LINGKARPENA.ID | Warga Kampung Cikembang RT 006/003, Desa Sukamulya, Kecamatan Cikembar, Kabupaten Sukabumi, dihebohkan dengan penemuan sesosok mayat laki laki tergeletak di teras komplek ruko pertigaan Cikembang, pada Selasa (17/6/2025).
Adanya penemuan mayat tersebut dibenarkan oleh Kapolsek Cikembar Polres Sukabumi, AKP Erustiana, saat dikonfirmasi wartawan pada Selasa sore.
Menurutnya, mayat berjenis kelamin laki laki tersebut ditemukan sekkra pukul 10:00 WIB. Korban pertama kali ditemukan oleh warga yang berada di lokasi.

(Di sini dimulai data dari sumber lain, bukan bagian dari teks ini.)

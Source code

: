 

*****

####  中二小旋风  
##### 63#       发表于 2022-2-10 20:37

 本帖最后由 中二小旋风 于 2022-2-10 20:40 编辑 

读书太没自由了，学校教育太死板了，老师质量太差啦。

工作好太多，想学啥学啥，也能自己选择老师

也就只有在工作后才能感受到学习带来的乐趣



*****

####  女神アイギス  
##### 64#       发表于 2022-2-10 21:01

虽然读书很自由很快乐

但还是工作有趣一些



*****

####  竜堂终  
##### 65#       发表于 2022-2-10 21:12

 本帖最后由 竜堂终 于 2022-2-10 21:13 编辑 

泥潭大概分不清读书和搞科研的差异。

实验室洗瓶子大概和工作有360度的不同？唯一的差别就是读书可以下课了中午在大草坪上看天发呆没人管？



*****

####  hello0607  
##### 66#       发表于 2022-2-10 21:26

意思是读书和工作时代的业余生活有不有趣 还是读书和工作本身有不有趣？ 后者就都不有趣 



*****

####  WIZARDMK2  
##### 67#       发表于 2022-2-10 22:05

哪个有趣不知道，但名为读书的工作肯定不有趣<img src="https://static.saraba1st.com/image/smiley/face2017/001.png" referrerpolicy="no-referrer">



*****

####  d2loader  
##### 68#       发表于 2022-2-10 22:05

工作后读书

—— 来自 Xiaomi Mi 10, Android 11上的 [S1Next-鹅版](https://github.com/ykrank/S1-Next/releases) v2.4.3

“Setelah itu, warga ini langsung melaporkan penemuan mayat tersebut ke kepala dusun setempat,” kata AKP Erustiana kepada Lingkarpena.id pada Selasa (17/6).
Lanjut sambung Akp Erustiana, setelah menerima laporan warga Kadus kemudian mendatangi TKP dan benar menemukan mayat dengan posisi tertelungkup di teras salah satu ruko. Saat itu di TKP telah banyak warga sekitar, kemudian kadus melaporkan kejadian tersebut kepada Polsek Cikembar.

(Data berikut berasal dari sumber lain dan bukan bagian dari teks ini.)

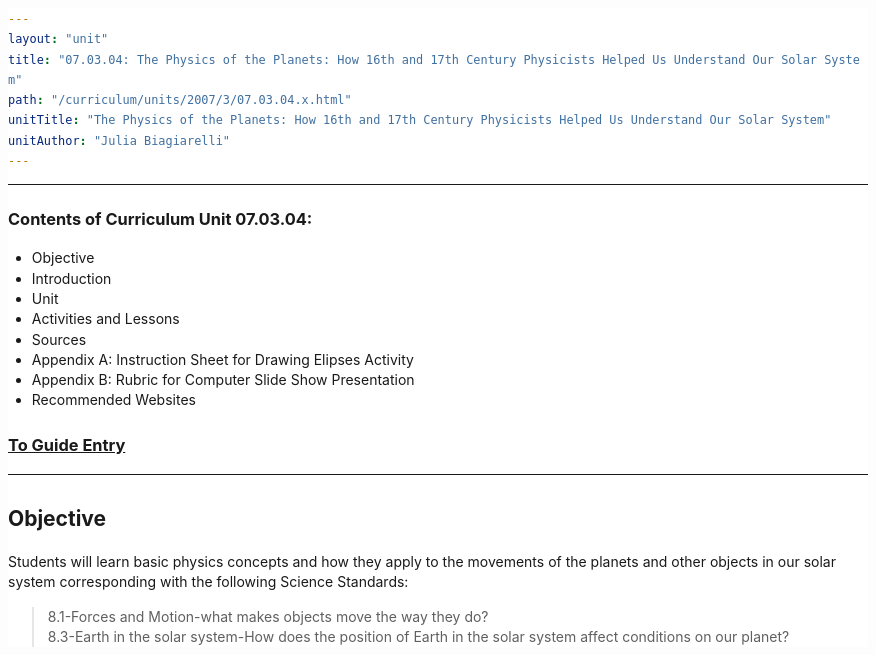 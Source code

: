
 ```yaml
---
layout: "unit"
title: "07.03.04: The Physics of the Planets: How 16th and 17th Century Physicists Helped Us Understand Our Solar System"
path: "/curriculum/units/2007/3/07.03.04.x.html"
unitTitle: "The Physics of the Planets: How 16th and 17th Century Physicists Helped Us Understand Our Solar System"
unitAuthor: "Julia Biagiarelli"
---
```

<body>
<hr/>
<h3>
Contents of Curriculum Unit 07.03.04:
</h3>
<ul>
<li>
Objective
</li>
<li>
Introduction
</li>
<li>
Unit
</li>
<li>
Activities and Lessons
</li>
<li>
Sources
</li>
<li>
Appendix A: Instruction Sheet for Drawing Elipses Activity
</li>
<li>
Appendix B: Rubric for Computer Slide Show Presentation
</li>
<li>
Recommended Websites
</li>
</ul>
<h3>
<a href="../../../guides/2007/3/07.03.04.x.html">
To Guide Entry
</a>
</h3>
<hr/>
<h2>
Objective
</h2>
<p>
Students will learn basic physics concepts and how they apply to the movements of the planets and other objects in our solar system corresponding with the following Science Standards:
</p>
<blockquote>
<dl>
<dt>
8.1-Forces and Motion-what makes objects move the way they do?
<dt>
8.3-Earth in the solar system-How does the position of Earth in the solar system affect conditions on our planet?
</dt>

Polsek Cikembar setelah menerima laporan langsung menuju lokasi kejadian dan melakukan koordinasi dengan petugas Pusat Kesehatan Masyarakat (Puskesmas) Cikembar, untuk mengevakuasi jenazah tersebut.

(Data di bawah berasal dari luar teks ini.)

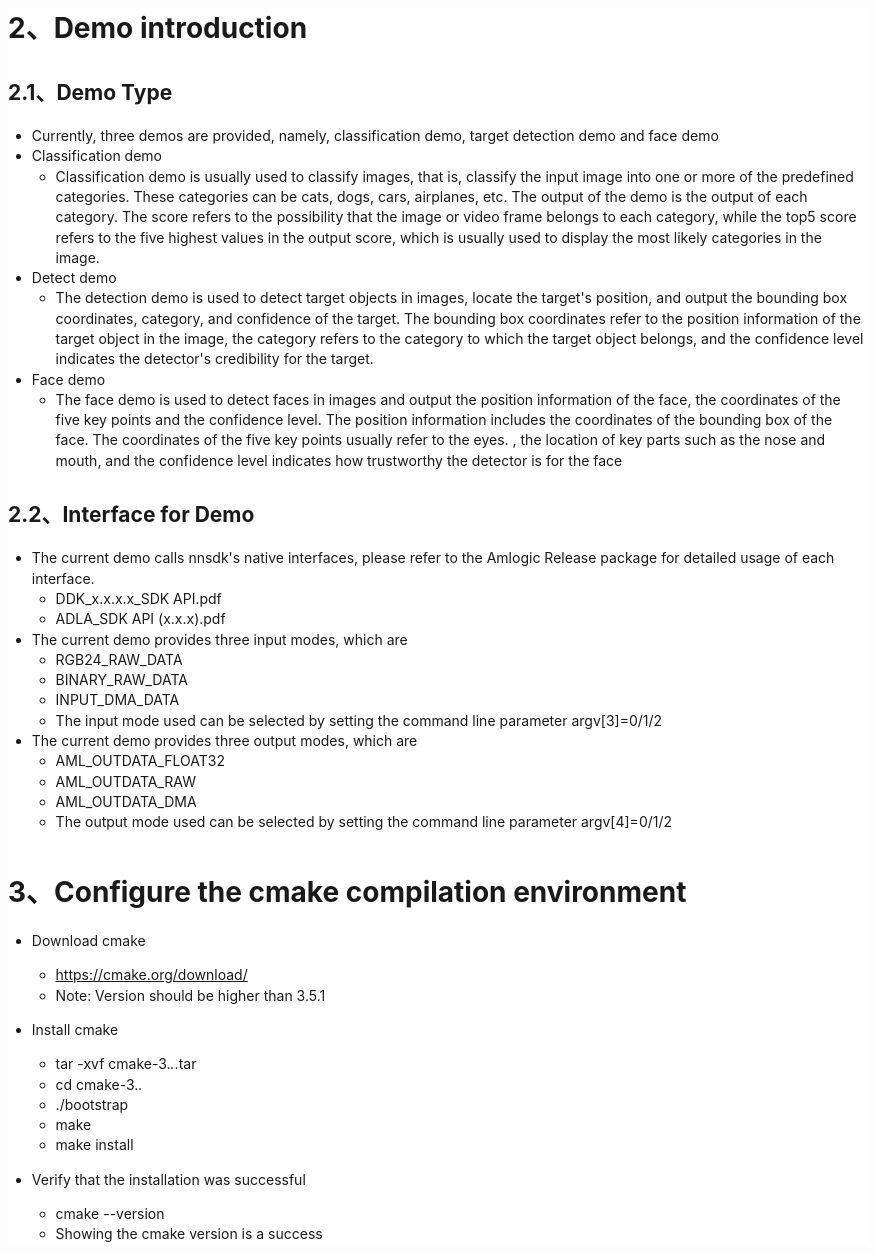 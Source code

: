 # 2、Demo introduction

## 2.1、Demo Type

- Currently, three demos are provided, namely, classification demo, target detection demo and face demo
- Classification demo
  - Classification demo is usually used to classify images, that is, classify the input image into one or more of the predefined categories. These categories can be cats, dogs, cars, airplanes, etc. The output of the demo is the output of each category. The score refers to the possibility that the image or video frame belongs to each category, while the top5 score refers to the five highest values in the output score, which is usually used to display the most likely categories in the image.
- Detect demo
  - The detection demo is used to detect target objects in images, locate the target's position, and output the bounding box coordinates, category, and confidence of the target. The bounding box coordinates refer to the position information of the target object in the image, the category refers to the category to which the target object belongs, and the confidence level indicates the detector's credibility for the target.
- Face demo
  - The face demo is used to detect faces in images and output the position information of the face, the coordinates of the five key points and the confidence level. The position information includes the coordinates of the bounding box of the face. The coordinates of the five key points usually refer to the eyes. , the location of key parts such as the nose and mouth, and the confidence level indicates how trustworthy the detector is for the face

## 2.2、Interface for Demo

- The current demo calls nnsdk's native interfaces, please refer to the Amlogic Release package for detailed usage of each interface.
  - DDK_x.x.x.x_SDK API.pdf
  - ADLA_SDK API (x.x.x).pdf
- The current demo provides three input modes, which are
  - RGB24_RAW_DATA
  - BINARY_RAW_DATA
  - INPUT_DMA_DATA
  - The input mode used can be selected by setting the command line parameter argv[3]=0/1/2
- The current demo provides three output modes, which are
  - AML_OUTDATA_FLOAT32
  - AML_OUTDATA_RAW
  - AML_OUTDATA_DMA
  - The output mode used can be selected by setting the command line parameter argv[4]=0/1/2

# 3、Configure the cmake compilation environment

- Download cmake
  - https://cmake.org/download/
  - Note: Version should be higher than 3.5.1

- Install cmake
  - tar -xvf cmake-3.*.*.tar
  - cd cmake-3.*.*
  - ./bootstrap 
  - make
  - make install
- Verify that the installation was successful
  - cmake --version
  - Showing the cmake version is a success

“Pada saat di TKP dilakukan pemeriksaan oleh dr H Ronny T dari Puskesmas Cikembar. Dan hasil pemeriksaan tidak ditemukan luka ataupun kejanggalan pada tubuh mayat,” jelas AKP Erustiana
Kemudian mayat dievakuasi ke RS Sekarwangi Cibadak sambil menunggu pihak keluarganya.
Diketahui identitaa mayat tersebut bernama Kamaludin (30), warga Kampung Neglasari RT 07/07, Desa Gunungsungging, Kecamatan Surade, Kabupaten Sukabumi.
Menurut keterangan Wawan (44), seorang pekerja yang mengatur keluar masuk kendaraan ke PLUT pertigaan Cikembar, bahwa dirinya sering melihat aktivitas korban semasa hidup sering berjalan kaki menyusuri jalan dan mengais sampah yang ditemukan di jalan.
“Korban diduga gelandangan sesuai dengan keterangan warga yang sering melihat aktivitas korban semasa masih hidup sering mengais sampah memungut makanan sisa,” pungkas AKP Erustiana.
Atas kejadian tersebut pihak keluarga menolak untuk dilakukan autopsi terhadap jenazah.